NORTH CHARLESTON, S.C. (AP) – A man was charged Sunday with murdering his wife and her four children in a domestic dispute at their home, authorities said.

Michael Simmons, 41, appeared at a bond hearing via video link from the Charleston County jail on Sunday and was ordered held without bond on five counts of murder.

Officers discovered the bodies, including that of a 6-year-old, on Saturday after a witness saw the bodies in the home and called police, according to a police affidavit. Simmons was captured as he tried to drive from the scene.

The victims had been shot with a handgun sometime between 3 a.m. and 5:45 a.m., the affidavit said. Simmons was not the children’s father, Charleston County Coroner Rae Wooten said.

Simmons and Detra Rainey Simmons had been married for more than a year, authorities and her relatives said.

“This appears to have been a domestic situation that turned deadly,” said Spencer Pryor, a North Charleston police spokesman.

Melba Rainey Thompson said her sister worked at a hospital, was attending nursing school and was undergoing the second phase of chemotherapy for colon cancer.

“Her children were always there for her to comfort her when she went through the pain,” Thompson said.

The coroner had earlier identified the victims as Detra Rainey, 39, and her children William Rainey, 16, Hakiem Rainey, 13, Malachia Robinson, 8, and Samenia Robinson, 6. Rainey Simmons had a fifth child, 21-year-old Christan, who attends Southern University in Louisiana, relatives said.

The family belonged to St.
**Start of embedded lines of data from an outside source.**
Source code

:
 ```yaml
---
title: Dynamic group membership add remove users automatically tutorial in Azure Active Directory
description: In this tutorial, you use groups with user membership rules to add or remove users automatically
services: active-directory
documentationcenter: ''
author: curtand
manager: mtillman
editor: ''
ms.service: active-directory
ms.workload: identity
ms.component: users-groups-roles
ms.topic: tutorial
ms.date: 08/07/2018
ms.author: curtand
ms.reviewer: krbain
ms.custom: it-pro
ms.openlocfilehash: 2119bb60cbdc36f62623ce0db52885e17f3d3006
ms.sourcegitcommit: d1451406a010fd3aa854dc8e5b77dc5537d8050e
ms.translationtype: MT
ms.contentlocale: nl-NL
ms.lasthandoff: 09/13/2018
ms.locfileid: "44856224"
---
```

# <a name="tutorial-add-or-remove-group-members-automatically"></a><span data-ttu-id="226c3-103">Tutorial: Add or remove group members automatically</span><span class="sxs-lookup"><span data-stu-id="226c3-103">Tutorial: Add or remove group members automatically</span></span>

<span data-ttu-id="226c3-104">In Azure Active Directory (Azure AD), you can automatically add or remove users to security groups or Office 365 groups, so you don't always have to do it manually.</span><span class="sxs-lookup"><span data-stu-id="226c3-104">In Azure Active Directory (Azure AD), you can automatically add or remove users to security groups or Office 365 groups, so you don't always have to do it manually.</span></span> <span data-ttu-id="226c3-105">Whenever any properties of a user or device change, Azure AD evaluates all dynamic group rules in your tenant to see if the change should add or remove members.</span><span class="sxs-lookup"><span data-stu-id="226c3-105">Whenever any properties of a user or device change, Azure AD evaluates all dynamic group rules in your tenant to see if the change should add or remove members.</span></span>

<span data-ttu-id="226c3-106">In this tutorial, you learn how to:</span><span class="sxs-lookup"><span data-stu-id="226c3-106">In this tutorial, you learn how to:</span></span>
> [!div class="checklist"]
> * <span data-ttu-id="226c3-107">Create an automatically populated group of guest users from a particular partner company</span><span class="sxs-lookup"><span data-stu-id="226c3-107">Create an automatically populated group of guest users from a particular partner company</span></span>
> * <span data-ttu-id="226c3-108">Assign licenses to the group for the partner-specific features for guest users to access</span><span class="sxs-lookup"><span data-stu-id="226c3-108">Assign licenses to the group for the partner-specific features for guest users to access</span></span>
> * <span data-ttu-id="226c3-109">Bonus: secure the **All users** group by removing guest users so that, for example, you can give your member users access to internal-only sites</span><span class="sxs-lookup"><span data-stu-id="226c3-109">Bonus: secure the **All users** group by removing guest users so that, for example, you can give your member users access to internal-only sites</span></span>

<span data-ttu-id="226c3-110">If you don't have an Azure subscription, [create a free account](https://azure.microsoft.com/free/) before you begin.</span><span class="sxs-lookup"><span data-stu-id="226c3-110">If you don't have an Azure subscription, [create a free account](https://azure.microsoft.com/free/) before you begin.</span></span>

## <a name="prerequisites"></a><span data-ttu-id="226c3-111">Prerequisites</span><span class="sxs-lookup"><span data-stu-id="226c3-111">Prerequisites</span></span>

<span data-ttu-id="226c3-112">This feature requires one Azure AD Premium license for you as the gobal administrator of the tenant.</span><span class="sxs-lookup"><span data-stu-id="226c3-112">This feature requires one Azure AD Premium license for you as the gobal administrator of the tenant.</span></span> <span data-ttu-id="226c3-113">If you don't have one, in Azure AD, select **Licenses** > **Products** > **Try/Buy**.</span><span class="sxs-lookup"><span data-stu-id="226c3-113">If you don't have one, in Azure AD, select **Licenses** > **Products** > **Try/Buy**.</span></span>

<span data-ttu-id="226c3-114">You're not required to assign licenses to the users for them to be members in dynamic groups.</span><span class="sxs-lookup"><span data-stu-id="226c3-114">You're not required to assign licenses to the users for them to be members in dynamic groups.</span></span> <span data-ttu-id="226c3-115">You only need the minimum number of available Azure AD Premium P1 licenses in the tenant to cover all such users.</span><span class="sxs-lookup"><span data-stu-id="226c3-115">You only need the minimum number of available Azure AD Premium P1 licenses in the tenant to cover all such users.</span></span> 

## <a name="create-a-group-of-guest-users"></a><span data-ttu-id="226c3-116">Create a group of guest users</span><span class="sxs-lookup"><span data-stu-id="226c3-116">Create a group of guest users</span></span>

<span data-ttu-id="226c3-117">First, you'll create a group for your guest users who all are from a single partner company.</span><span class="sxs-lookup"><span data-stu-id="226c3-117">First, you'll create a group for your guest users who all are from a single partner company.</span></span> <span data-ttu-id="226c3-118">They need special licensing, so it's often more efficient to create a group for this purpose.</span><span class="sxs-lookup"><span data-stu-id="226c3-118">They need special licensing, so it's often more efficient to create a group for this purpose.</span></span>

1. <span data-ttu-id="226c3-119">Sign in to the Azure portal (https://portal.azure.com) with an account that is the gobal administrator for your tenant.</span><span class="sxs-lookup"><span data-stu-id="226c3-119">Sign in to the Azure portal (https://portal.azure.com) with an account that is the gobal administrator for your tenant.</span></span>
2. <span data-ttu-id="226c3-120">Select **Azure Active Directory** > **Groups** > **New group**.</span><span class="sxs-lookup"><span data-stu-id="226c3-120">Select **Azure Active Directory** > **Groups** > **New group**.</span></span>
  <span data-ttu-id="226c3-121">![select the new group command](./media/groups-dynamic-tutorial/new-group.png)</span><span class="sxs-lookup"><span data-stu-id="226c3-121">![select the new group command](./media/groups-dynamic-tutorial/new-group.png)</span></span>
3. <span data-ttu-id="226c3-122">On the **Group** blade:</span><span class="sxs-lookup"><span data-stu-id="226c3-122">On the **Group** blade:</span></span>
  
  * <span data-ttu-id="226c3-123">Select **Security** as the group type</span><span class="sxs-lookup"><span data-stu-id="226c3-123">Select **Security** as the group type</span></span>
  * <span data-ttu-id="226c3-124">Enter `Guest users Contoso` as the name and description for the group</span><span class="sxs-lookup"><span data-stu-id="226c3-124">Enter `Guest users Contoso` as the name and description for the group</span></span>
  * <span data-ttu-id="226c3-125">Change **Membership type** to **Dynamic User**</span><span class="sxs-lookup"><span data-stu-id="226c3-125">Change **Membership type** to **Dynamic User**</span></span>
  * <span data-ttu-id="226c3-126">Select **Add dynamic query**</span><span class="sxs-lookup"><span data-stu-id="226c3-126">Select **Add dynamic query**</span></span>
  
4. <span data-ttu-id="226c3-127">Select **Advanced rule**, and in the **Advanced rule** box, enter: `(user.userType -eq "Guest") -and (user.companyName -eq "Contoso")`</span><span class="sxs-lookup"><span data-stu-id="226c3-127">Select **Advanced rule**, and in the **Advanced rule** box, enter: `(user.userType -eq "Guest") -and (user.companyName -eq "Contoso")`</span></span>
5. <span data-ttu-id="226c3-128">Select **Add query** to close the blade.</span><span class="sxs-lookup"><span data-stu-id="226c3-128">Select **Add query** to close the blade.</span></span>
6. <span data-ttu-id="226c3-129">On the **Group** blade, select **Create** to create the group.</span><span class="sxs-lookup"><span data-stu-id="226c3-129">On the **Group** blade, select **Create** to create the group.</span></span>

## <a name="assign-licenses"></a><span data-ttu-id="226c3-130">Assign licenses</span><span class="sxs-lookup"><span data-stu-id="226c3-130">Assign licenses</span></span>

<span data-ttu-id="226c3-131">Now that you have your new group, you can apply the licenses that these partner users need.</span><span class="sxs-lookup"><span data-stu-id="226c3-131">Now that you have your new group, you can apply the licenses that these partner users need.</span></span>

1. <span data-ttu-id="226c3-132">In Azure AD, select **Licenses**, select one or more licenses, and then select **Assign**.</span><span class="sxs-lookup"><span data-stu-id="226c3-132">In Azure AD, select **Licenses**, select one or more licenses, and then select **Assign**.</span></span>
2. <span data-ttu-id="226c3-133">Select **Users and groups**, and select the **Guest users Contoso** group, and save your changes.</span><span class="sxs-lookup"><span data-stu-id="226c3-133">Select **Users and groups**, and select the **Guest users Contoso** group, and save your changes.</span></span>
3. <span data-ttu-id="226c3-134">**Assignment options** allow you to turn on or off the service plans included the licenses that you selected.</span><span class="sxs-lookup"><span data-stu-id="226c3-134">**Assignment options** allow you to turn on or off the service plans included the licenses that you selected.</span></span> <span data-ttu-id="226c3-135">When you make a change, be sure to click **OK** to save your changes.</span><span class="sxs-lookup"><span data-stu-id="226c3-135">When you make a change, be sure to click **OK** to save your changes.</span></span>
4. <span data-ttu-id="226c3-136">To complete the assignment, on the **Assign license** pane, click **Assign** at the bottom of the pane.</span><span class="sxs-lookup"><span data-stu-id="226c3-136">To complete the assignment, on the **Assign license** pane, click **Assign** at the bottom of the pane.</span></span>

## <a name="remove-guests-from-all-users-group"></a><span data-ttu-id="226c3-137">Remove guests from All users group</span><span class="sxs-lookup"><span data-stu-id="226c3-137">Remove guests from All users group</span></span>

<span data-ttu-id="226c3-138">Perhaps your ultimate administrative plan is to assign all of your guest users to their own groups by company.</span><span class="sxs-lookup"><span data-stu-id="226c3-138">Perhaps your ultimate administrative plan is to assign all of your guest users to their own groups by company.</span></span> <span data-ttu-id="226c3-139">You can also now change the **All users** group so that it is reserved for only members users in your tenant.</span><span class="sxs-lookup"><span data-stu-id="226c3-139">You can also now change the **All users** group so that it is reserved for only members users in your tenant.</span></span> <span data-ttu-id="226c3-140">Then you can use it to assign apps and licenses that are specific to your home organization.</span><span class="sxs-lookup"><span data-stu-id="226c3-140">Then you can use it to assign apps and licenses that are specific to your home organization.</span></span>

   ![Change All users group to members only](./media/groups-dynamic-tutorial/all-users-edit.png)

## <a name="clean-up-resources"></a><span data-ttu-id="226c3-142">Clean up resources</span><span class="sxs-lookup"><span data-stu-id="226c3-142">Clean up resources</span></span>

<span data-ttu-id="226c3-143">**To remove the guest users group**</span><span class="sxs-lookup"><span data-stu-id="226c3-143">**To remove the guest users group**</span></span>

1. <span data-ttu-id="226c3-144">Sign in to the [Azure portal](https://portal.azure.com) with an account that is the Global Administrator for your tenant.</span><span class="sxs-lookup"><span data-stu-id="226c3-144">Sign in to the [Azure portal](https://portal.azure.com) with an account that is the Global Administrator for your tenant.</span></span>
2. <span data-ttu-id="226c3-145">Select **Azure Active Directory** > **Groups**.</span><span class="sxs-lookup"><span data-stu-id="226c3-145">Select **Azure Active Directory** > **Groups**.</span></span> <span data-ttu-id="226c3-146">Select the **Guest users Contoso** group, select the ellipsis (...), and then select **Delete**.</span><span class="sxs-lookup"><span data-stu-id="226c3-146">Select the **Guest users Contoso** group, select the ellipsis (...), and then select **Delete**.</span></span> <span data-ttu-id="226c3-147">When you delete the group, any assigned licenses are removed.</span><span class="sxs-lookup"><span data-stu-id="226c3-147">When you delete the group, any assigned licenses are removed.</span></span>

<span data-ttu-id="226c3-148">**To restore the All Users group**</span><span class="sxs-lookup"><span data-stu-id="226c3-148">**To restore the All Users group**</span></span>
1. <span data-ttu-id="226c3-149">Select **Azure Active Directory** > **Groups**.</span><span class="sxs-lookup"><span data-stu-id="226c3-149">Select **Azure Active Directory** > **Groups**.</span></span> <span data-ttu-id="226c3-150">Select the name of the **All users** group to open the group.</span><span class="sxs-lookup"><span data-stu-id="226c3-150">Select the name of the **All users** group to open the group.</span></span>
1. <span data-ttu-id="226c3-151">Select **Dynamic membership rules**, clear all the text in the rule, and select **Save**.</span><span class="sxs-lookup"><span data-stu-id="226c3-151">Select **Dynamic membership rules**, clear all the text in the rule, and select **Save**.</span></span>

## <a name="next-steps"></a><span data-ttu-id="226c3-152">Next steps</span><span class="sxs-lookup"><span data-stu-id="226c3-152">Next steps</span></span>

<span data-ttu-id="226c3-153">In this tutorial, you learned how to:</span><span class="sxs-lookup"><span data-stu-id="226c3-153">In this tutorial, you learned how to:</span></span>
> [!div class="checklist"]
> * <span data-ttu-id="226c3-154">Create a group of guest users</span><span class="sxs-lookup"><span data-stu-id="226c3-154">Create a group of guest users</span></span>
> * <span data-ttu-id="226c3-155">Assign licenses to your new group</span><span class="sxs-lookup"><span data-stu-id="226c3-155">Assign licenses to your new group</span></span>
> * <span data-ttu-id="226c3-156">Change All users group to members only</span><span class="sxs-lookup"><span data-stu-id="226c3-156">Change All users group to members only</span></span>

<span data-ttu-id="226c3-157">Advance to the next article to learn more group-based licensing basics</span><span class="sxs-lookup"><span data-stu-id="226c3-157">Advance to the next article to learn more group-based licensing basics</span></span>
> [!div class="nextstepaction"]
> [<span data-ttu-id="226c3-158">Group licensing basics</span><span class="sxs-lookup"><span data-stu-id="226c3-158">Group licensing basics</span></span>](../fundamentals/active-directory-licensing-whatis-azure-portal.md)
Andrews Episcopal Mission, where the children attended vacation Bible school and sang in the choir, relatives said.

Fanning said later that Simmons was disabled and unemployed.

“Words can’t express the impact this has had on our family,” relative Gene Fanning said at the bond hearing. “It’s a devastating loss. We want him held fully accountable for his actions.”

The jail did not have any attorney information for Simmons.

Monique Singleton, who lives across the street in the subdivision of about two dozen mobile homes, said that four children lived in the home and that her children occasionally played with them.

“They were nice people; they seemed fine,” she said.